「ぬれせんべいってこんなにうまかったか?」
「私もひさびさだったから味忘れてましたけど、こんなに美味しいのは初めて食べたような気が」
「取り寄せしてみんなで食うか」
「賛成です。エリちゃんとこのチビにも食べさせてあげたい」
「おお、いいな」

社長は二枚目を食べながら片手でスマホを操作しはじめた。
とにかく何をするのも早い人だ。

「で、厚木の話なんだが」
スマホを胸ポケットにしまうと真面目な顔をして私の目を見てきた。

「ーーー社長の中では決定なんでしょ?」

「だな」

「じゃあ、行くしかないじゃない。行きたくないってここでひっくり返ってお腹出して騒げば行かなくていい?」
上目遣いで社長をにらんだ。

「いや、ダメだろ。ま、灯里がひっくり返ってお腹出すのを見てみたいけど」
社長の表情が緩んで口角が上がる。

「ずっとってことじゃない。転勤って言ったけど、正確には長期出張だ。
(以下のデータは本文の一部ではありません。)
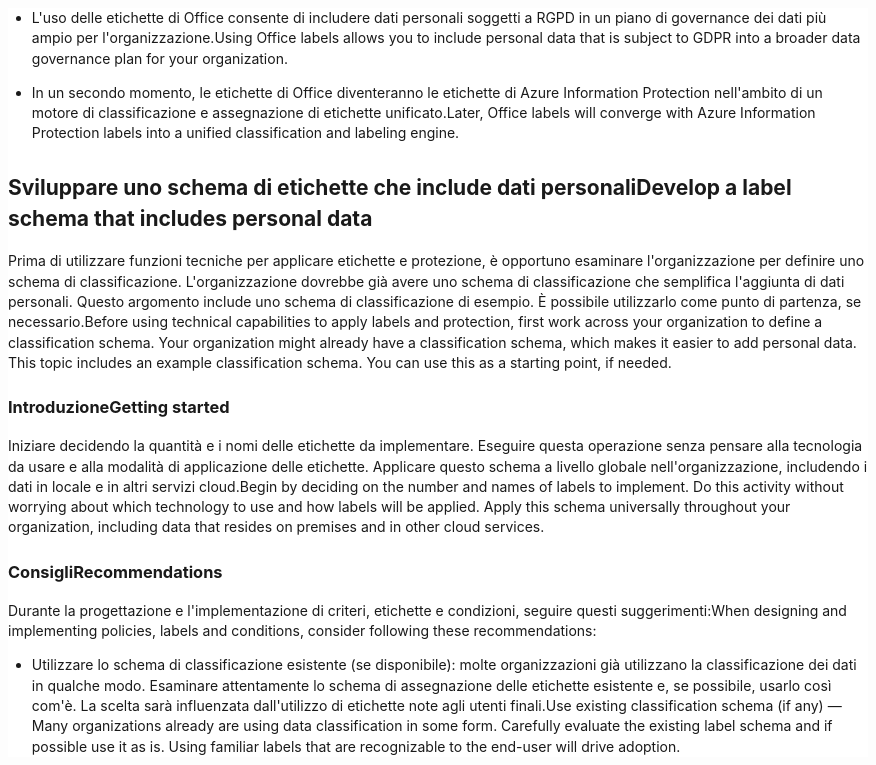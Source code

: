 -   <span data-ttu-id="f0d19-125">L'uso delle etichette di Office consente di includere dati personali soggetti a RGPD in un piano di governance dei dati più ampio per l'organizzazione.</span><span class="sxs-lookup"><span data-stu-id="f0d19-125">Using Office labels allows you to include personal data that is subject to GDPR into a broader data governance plan for your organization.</span></span>

-   <span data-ttu-id="f0d19-126">In un secondo momento, le etichette di Office diventeranno le etichette di Azure Information Protection nell'ambito di un motore di classificazione e assegnazione di etichette unificato.</span><span class="sxs-lookup"><span data-stu-id="f0d19-126">Later, Office labels will converge with Azure Information Protection labels into a unified classification and labeling engine.</span></span>

## <a name="develop-a-label-schema-that-includes-personal-data"></a><span data-ttu-id="f0d19-127">Sviluppare uno schema di etichette che include dati personali</span><span class="sxs-lookup"><span data-stu-id="f0d19-127">Develop a label schema that includes personal data</span></span>

<span data-ttu-id="f0d19-p104">Prima di utilizzare funzioni tecniche per applicare etichette e protezione, è opportuno esaminare l'organizzazione per definire uno schema di classificazione. L'organizzazione dovrebbe già avere uno schema di classificazione che semplifica l'aggiunta di dati personali. Questo argomento include uno schema di classificazione di esempio. È possibile utilizzarlo come punto di partenza, se necessario.</span><span class="sxs-lookup"><span data-stu-id="f0d19-p104">Before using technical capabilities to apply labels and protection, first work across your organization to define a classification schema. Your organization might already have a classification schema, which makes it easier to add personal data. This topic includes an example classification schema. You can use this as a starting point, if needed.</span></span>

### <a name="getting-started"></a><span data-ttu-id="f0d19-132">Introduzione</span><span class="sxs-lookup"><span data-stu-id="f0d19-132">Getting started</span></span>

<span data-ttu-id="f0d19-p105">Iniziare decidendo la quantità e i nomi delle etichette da implementare. Eseguire questa operazione senza pensare alla tecnologia da usare e alla modalità di applicazione delle etichette. Applicare questo schema a livello globale nell'organizzazione, includendo i dati in locale e in altri servizi cloud.</span><span class="sxs-lookup"><span data-stu-id="f0d19-p105">Begin by deciding on the number and names of labels to implement. Do this activity without worrying about which technology to use and how labels will be applied. Apply this schema universally throughout your organization, including data that resides on premises and in other cloud services.</span></span>

### <a name="recommendations"></a><span data-ttu-id="f0d19-136">Consigli</span><span class="sxs-lookup"><span data-stu-id="f0d19-136">Recommendations</span></span> 

<span data-ttu-id="f0d19-137">Durante la progettazione e l'implementazione di criteri, etichette e condizioni, seguire questi suggerimenti:</span><span class="sxs-lookup"><span data-stu-id="f0d19-137">When designing and implementing policies, labels and conditions, consider following these recommendations:</span></span>

-   <span data-ttu-id="f0d19-p106">Utilizzare lo schema di classificazione esistente (se disponibile): molte organizzazioni già utilizzano la classificazione dei dati in qualche modo. Esaminare attentamente lo schema di assegnazione delle etichette esistente e, se possibile, usarlo così com'è. La scelta sarà influenzata dall'utilizzo di etichette note agli utenti finali.</span><span class="sxs-lookup"><span data-stu-id="f0d19-p106">Use existing classification schema (if any) — Many organizations already are using data classification in some form. Carefully evaluate the existing label schema and if possible use it as is. Using familiar labels that are recognizable to the end-user will drive adoption.</span></span>
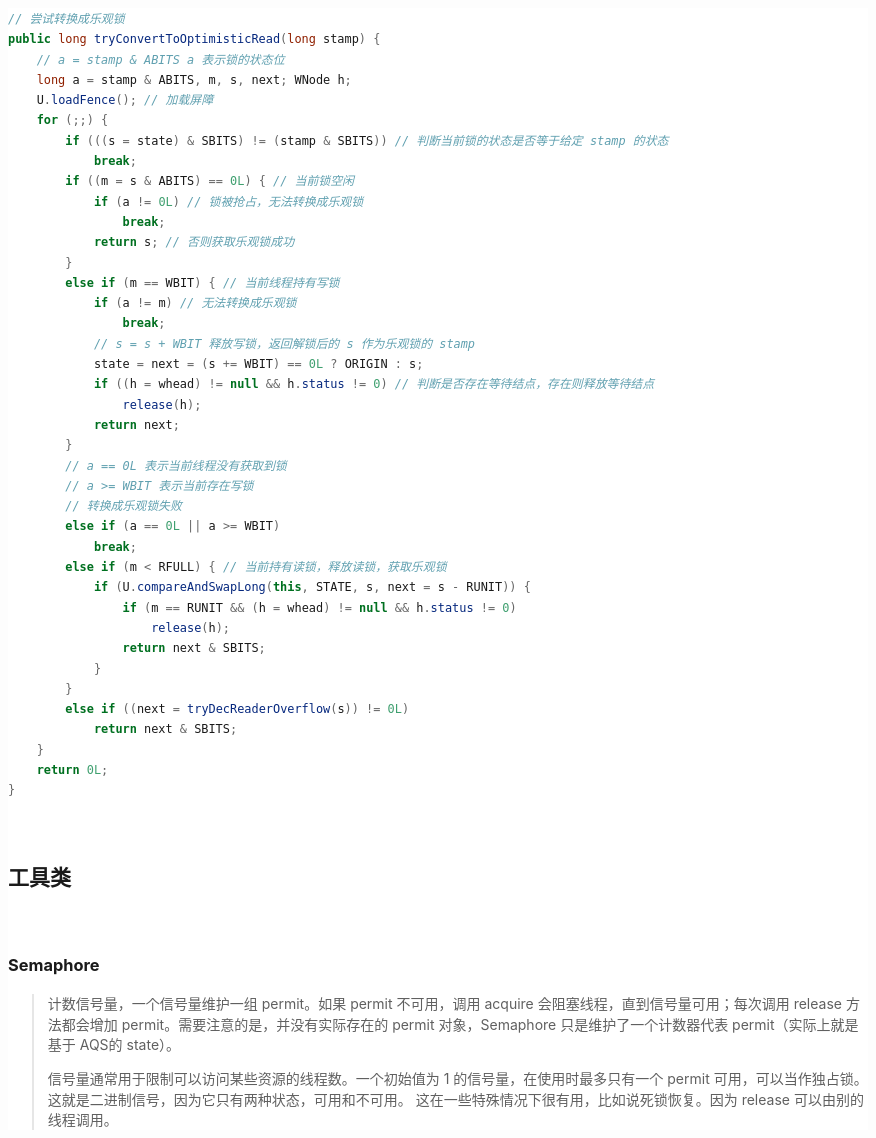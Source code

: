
 ```java
// 尝试转换成乐观锁
public long tryConvertToOptimisticRead(long stamp) {
    // a = stamp & ABITS a 表示锁的状态位
    long a = stamp & ABITS, m, s, next; WNode h;
    U.loadFence(); // 加载屏障
    for (;;) {
        if (((s = state) & SBITS) != (stamp & SBITS)) // 判断当前锁的状态是否等于给定 stamp 的状态
            break;
        if ((m = s & ABITS) == 0L) { // 当前锁空闲
            if (a != 0L) // 锁被抢占，无法转换成乐观锁
                break;
            return s; // 否则获取乐观锁成功
        }
        else if (m == WBIT) { // 当前线程持有写锁
            if (a != m) // 无法转换成乐观锁
                break;
            // s = s + WBIT 释放写锁，返回解锁后的 s 作为乐观锁的 stamp
            state = next = (s += WBIT) == 0L ? ORIGIN : s;
            if ((h = whead) != null && h.status != 0) // 判断是否存在等待结点，存在则释放等待结点
                release(h);
            return next;
        }
        // a == 0L 表示当前线程没有获取到锁
        // a >= WBIT 表示当前存在写锁
        // 转换成乐观锁失败
        else if (a == 0L || a >= WBIT)
            break;
        else if (m < RFULL) { // 当前持有读锁，释放读锁，获取乐观锁
            if (U.compareAndSwapLong(this, STATE, s, next = s - RUNIT)) {
                if (m == RUNIT && (h = whead) != null && h.status != 0)
                    release(h);
                return next & SBITS;
            }
        }
        else if ((next = tryDecReaderOverflow(s)) != 0L)
            return next & SBITS;
    }
    return 0L;
}
```

<br>

## 工具类


<br>

### Semaphore
> 计数信号量，一个信号量维护一组 permit。如果 permit 不可用，调用 acquire 会阻塞线程，直到信号量可用；每次调用 release 方法都会增加 permit。需要注意的是，并没有实际存在的 permit 对象，Semaphore 只是维护了一个计数器代表 permit（实际上就是基于 AQS的 state）。
> 
> 信号量通常用于限制可以访问某些资源的线程数。一个初始值为 1 的信号量，在使用时最多只有一个 permit 可用，可以当作独占锁。这就是二进制信号，因为它只有两种状态，可用和不可用。
> 这在一些特殊情况下很有用，比如说死锁恢复。因为 release 可以由别的线程调用。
定期的に報告がてらこっちに戻って来てもらうし・・・そうだな、とりあえず半年」

「で、厚木で私は何を?」

「あっちの人手が足りないと支社長の下北が言ってきた。耐震住宅だけじゃなくて既存のも思ったよりも好評らしくて手が回らないらしい。主に下北のサポートだな。住宅展示場の案内係も増やさないといけないらしいんだが、その教育をしている暇もないと言ってる」

社長はうーんと腕組みをした。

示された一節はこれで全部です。